Investment Case Summary
- Retiring the Obsidian facility removes a known seller from the order book and lifts the dilution overhang.
- Obsidian waiving the 5% early redemption premium signals the deal is being closed cleanly, not contested.
- The next test is whether Botanitech and Mallee Bloom revenue can fund the business without another raise.
Obsidian waived the 5% early redemption premium, which tells investors how this facility really ended
Cann Group (ASX:CAN) has agreed to redeem all 350,000 convertible notes still outstanding under its Obsidian Global facility, retiring the instrument less than four months after putting it in place.
The face value being cleared is US$402,500, and after netting off amounts Obsidian owed Cann on placement shares, the actual cheque the medicinal cannabis producer has to write is US$363,704. Obsidian also agreed to waive the 5% premium that would normally apply on an early redemption. That is a small but telling concession.
The key point for investors is what the redemption removes rather than what it costs. Convertible note facilities like this one create a constant supply of stock as notes convert at a discount to market, and that supply is what tends to cap the share price of small-cap names that use them. Cancelling the facility ends that mechanic.
For a Cann Group share register that has lived through years of dilution and capital reshuffles, ending a convertible facility this early is the clearest signal yet that management believes it can fund the business another way.
Why ending the Obsidian facility early matters more than the dollar amount
The US$363,704 net payment is a rounding error in the context of Cann’s cultivation and GMP facility near Mildura. The reason the announcement matters is structural, not financial.
Convertible note facilities are essentially a promise to issue new shares at a future discounted price. As long as the facility is live, every rally in the stock is met by fresh selling from the noteholder converting and exiting. Retiring the facility removes that mechanical headwind from the order book.
Obsidian waiving the 5% premium is the part worth dwelling on. Lenders only walk away from a contracted premium when they want the deal closed cleanly, which usually means they have either deployed elsewhere or no longer see the conversion economics working in their favour.
What this says about how Cann sees its own funding runway
Management put the facility in place in March 2026 and is unwinding it in June. That is a fast reversal, and companies do not typically retire dilutive capital this quickly unless the operating cash position has improved or a cleaner funding pathway has opened up.
Our take is that the redemption is a positioning move ahead of the next stage of the Botanitech and Mallee Bloom commercial story. A clean capital structure is easier to take to institutional investors than one weighed down by a live convertible facility, particularly in medicinal cannabis where the equity story has historically been the hardest part of the pitch.
The skeptical read is that the underlying business has not actually changed today. Cann still has to demonstrate that domestic and offshore demand for its dried flower, oil, vape and edible products can translate into the kind of recurring revenue that justifies a re-rate. The note redemption clears the path. It does not walk down it.

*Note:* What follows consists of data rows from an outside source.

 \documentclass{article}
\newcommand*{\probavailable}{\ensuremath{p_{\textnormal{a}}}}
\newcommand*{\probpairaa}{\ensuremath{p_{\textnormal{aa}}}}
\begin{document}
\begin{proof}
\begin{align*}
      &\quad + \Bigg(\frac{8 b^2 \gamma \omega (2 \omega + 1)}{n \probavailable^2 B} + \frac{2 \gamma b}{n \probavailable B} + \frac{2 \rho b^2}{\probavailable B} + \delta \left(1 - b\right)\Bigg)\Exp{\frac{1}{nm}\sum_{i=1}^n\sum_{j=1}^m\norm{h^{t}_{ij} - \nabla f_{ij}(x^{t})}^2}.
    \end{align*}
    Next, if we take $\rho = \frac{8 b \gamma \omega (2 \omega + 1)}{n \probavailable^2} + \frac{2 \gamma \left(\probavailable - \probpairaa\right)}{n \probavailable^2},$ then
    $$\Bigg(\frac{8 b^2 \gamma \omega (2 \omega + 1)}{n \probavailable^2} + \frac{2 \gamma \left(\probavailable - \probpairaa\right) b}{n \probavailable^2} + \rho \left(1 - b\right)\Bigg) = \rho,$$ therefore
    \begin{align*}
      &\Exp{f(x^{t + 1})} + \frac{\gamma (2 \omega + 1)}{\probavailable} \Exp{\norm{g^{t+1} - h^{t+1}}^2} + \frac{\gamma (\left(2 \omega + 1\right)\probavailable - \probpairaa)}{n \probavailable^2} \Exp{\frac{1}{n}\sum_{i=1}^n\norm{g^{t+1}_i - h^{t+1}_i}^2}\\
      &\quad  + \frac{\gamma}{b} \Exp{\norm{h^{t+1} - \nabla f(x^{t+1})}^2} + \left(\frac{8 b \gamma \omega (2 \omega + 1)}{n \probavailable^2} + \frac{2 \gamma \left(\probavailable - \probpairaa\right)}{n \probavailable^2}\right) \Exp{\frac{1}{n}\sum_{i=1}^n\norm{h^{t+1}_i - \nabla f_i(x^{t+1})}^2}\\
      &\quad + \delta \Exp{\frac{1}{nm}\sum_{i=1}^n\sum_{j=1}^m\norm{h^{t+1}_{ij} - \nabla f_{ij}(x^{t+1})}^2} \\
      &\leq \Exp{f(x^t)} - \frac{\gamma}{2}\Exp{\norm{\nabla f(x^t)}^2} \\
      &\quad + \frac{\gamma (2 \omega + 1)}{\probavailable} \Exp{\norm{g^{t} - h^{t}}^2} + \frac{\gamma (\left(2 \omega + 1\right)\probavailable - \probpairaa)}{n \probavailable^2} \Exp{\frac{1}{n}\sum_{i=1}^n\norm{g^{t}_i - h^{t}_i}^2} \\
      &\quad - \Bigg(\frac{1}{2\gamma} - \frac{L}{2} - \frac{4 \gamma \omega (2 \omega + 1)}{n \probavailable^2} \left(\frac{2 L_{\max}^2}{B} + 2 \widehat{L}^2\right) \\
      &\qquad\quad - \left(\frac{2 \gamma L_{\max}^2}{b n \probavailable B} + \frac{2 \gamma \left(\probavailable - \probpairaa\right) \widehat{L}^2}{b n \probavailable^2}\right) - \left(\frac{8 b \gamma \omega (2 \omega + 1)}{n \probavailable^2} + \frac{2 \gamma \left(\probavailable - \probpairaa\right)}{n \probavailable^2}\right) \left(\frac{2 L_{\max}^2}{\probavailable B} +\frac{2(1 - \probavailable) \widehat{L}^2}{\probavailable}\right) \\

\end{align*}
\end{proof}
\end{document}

How small-cap dilution dynamics shape the read on this
ASX small caps trade on thin order books, and convertible facilities amplify that fragility because they introduce a known seller into a market that already lacks natural buyers. We have written before about why ASX small caps can swing violently on no obvious news, and convertible overhang is one of the structural reasons price discovery breaks down.
Removing the Obsidian facility takes one of those structural forces off the table for Cann. The stock can now respond to operational news on its own merits rather than being pulled lower every time a noteholder converts and sells.
The Investors Takeaway for Cann Group
The Obsidian redemption is a tidy piece of capital management that costs almost nothing and removes a real headwind. From here, the burden shifts entirely to operations. Investors will want to see the Mildura facility produce revenue growth that does not require a fresh capital raise within the next twelve months.
We would also want to see disclosure on cash balance and burn rate in the next quarterly, because retiring even a small facility says something about how comfortable the board feels with current liquidity. Investors can read our related healthcare small-cap commentary at stocksdownunder for further context.
The next data point that matters is the FY26 result and whether the Botanitech and Mallee Bloom brands have built the kind of revenue base that makes today’s redemption look like the start of a turnaround rather than a tidy footnote.